La Risoluzione Ministeriale datata 12 luglio 1995, n.180/E ha chiarito che anche i venditori a domicilio titolari di Partita Iva, i cui redditi sono soggetti a ritenuta alla fonte a titolo definitivo ai sensi dell’art. 25bis, comma sesto, del D.P.R. 600/1973, non sono tenuti alla presentazione della dichiarazione dei redditi, al pari dei loro colleghi che svolgono l’attività solo occasionalmente, salvo naturalmente che non posseggano altri redditi per i quali tale dichiarazione risulta obbligatoria.

Il dubbio era sorto ad una associazione di categoria nell’esaminare il comma 4 dell’art.1 del D.P.R. 600/1973, così come modificatodall’art. 15, comma secondo, lett. a), della legge 24 dicembre1993, n. 537, che prevede l’esonero dall’obbligo della presentazione della dichiarazione dei redditi delle persone fisiche che non possiedono alcun reddito sempre che non siano obbligate alla tenuta delle scritture contabili.
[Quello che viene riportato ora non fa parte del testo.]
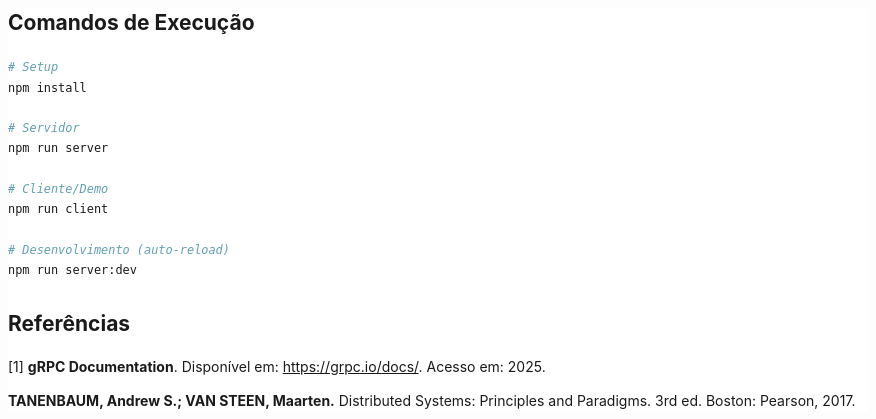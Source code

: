 ## Comandos de Execução

```bash
# Setup
npm install

# Servidor
npm run server

# Cliente/Demo
npm run client

# Desenvolvimento (auto-reload)
npm run server:dev
```

## Referências

[1] **gRPC Documentation**. Disponível em: <https://grpc.io/docs/>. Acesso em: 2025.

**TANENBAUM, Andrew S.; VAN STEEN, Maarten.** Distributed Systems: Principles and Paradigms. 3rd ed. Boston: Pearson, 2017.
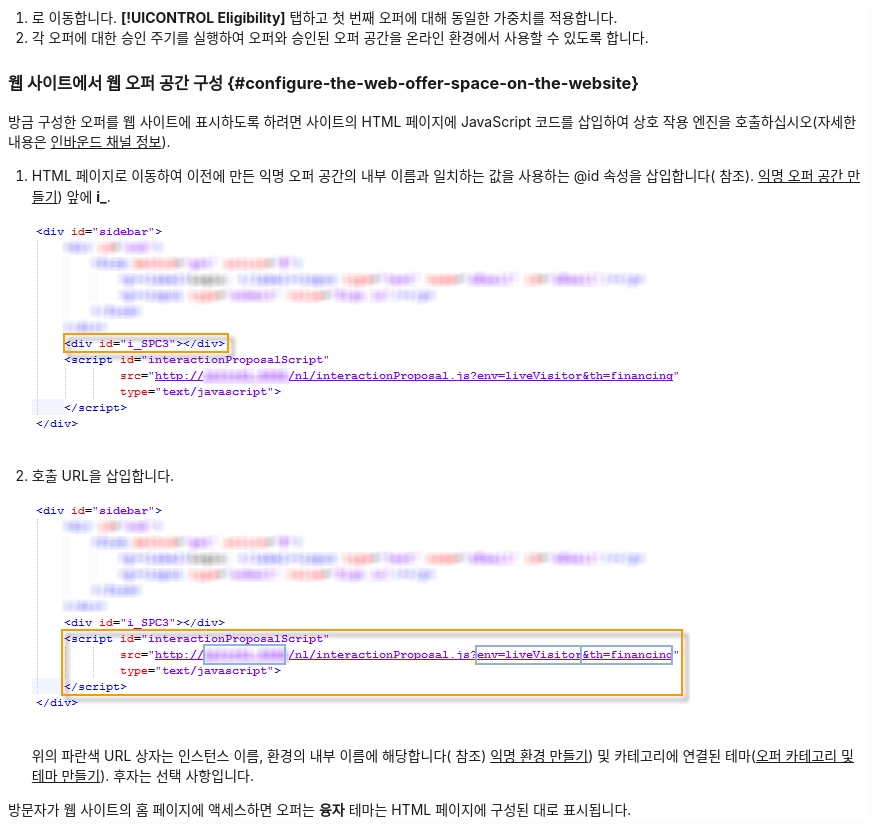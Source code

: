 1. 로 이동합니다. **[!UICONTROL Eligibility]** 탭하고 첫 번째 오퍼에 대해 동일한 가중치를 적용합니다.
1. 각 오퍼에 대한 승인 주기를 실행하여 오퍼와 승인된 오퍼 공간을 온라인 환경에서 사용할 수 있도록 합니다.

### 웹 사이트에서 웹 오퍼 공간 구성 {#configure-the-web-offer-space-on-the-website}

방금 구성한 오퍼를 웹 사이트에 표시하도록 하려면 사이트의 HTML 페이지에 JavaScript 코드를 삽입하여 상호 작용 엔진을 호출하십시오(자세한 내용은 [인바운드 채널 정보](../../interaction/using/about-inbound-channels.md)).

1. HTML 페이지로 이동하여 이전에 만든 익명 오퍼 공간의 내부 이름과 일치하는 값을 사용하는 @id 속성을 삽입합니다( 참조). [익명 오퍼 공간 만들기](#creating-anonymous-offer-spaces)) 앞에 **i_**.

   ![](assets/offer_inbound_anonymous_example_019.png)

1. 호출 URL을 삽입합니다.

   ![](assets/offer_inbound_anonymous_example_020.png)

   위의 파란색 URL 상자는 인스턴스 이름, 환경의 내부 이름에 해당합니다( 참조) [익명 환경 만들기](#creating-an-anonymous-environment)) 및 카테고리에 연결된 테마([오퍼 카테고리 및 테마 만들기](#creating-an-offer-category-and-a-theme)). 후자는 선택 사항입니다.

방문자가 웹 사이트의 홈 페이지에 액세스하면 오퍼는 **융자** 테마는 HTML 페이지에 구성된 대로 표시됩니다.
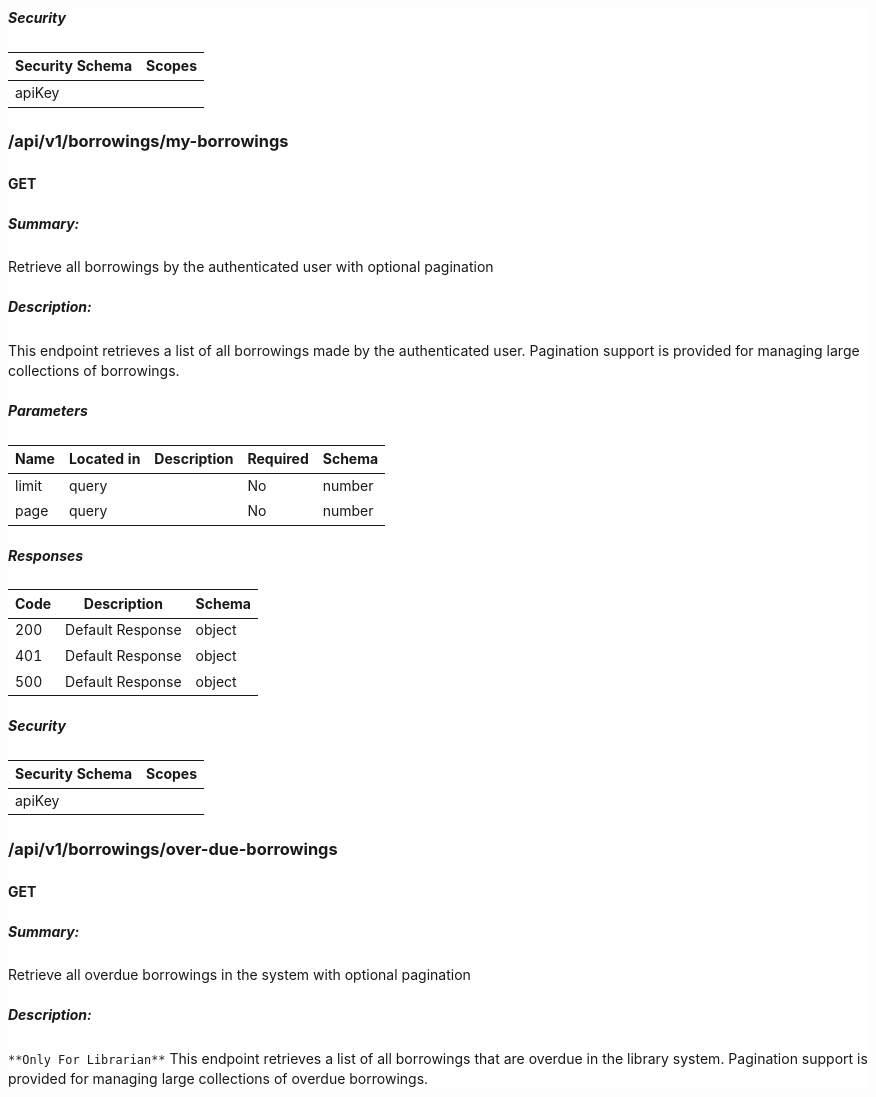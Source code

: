 ##### Security

| Security Schema | Scopes |
| --------------- | ------ |
| apiKey          |        |

### /api/v1/borrowings/my-borrowings

#### GET

##### Summary:

Retrieve all borrowings by the authenticated user with optional pagination

##### Description:

This endpoint retrieves a list of all borrowings made by the authenticated user. Pagination support is provided for managing large collections of borrowings.

##### Parameters

| Name  | Located in | Description | Required | Schema |
| ----- | ---------- | ----------- | -------- | ------ |
| limit | query      |             | No       | number |
| page  | query      |             | No       | number |

##### Responses

| Code | Description      | Schema |
| ---- | ---------------- | ------ |
| 200  | Default Response | object |
| 401  | Default Response | object |
| 500  | Default Response | object |

##### Security

| Security Schema | Scopes |
| --------------- | ------ |
| apiKey          |        |

### /api/v1/borrowings/over-due-borrowings

#### GET

##### Summary:

Retrieve all overdue borrowings in the system with optional pagination

##### Description:

`**Only For Librarian**` This endpoint retrieves a list of all borrowings that are overdue in the library system. Pagination support is provided for managing large collections of overdue borrowings.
Il ministero al riguardo ha precisato che l’attività dei venditori a domicilio di cui all’art. 36 della legge 11 giugno 1971, n. 426, indipendentemente dal fatto che i compensi relativi sono assoggettati a ritenuta a titolo d’imposta, si configura come attività commerciale, la quale può essere svolta in modo abituale od occasionale. Nel primo caso siamo in presenza di reddito d’impresa di cui all’art. 51 del D.P.R. 917/1986, nel secondo caso si tratta di redditi diversi di cui all’art. 81,comma 1, lett. i), dello stesso decreto.

Qualora ci troviamo nella prima ipotesi la tenuta delle scritture contabili è comunque “logicamente e materialmente esclusa” per via del particolare criterio di tassazione del reddito prodotto. Di conseguenza, proprio per il fatto che si esclude che i venditori a domicilio titolari di Partita Iva debbano tenere le scritture contabili, gli stessi sono esonerati anche dalla presentazione della dichiarazione dei redditi.

Nessun dubbio, invece, per quanto riguarda i venditori a domicilio “occasionali”, esonerati dall’obbligo della presentazione della dichiarazione dei redditi in virtù del quarto comma,lett. b), dell’art. 1 del D.P.R. 600/1973 (persone fisiche non obbligate alla tenuta di scritture contabili che possiedono solo redditi esenti e redditi soggetti a ritenuta alla fonte a titolo d’imposta), norma che in realtà vale, come si è visto, anche per i venditori a domicilio titolari di Partita Iva.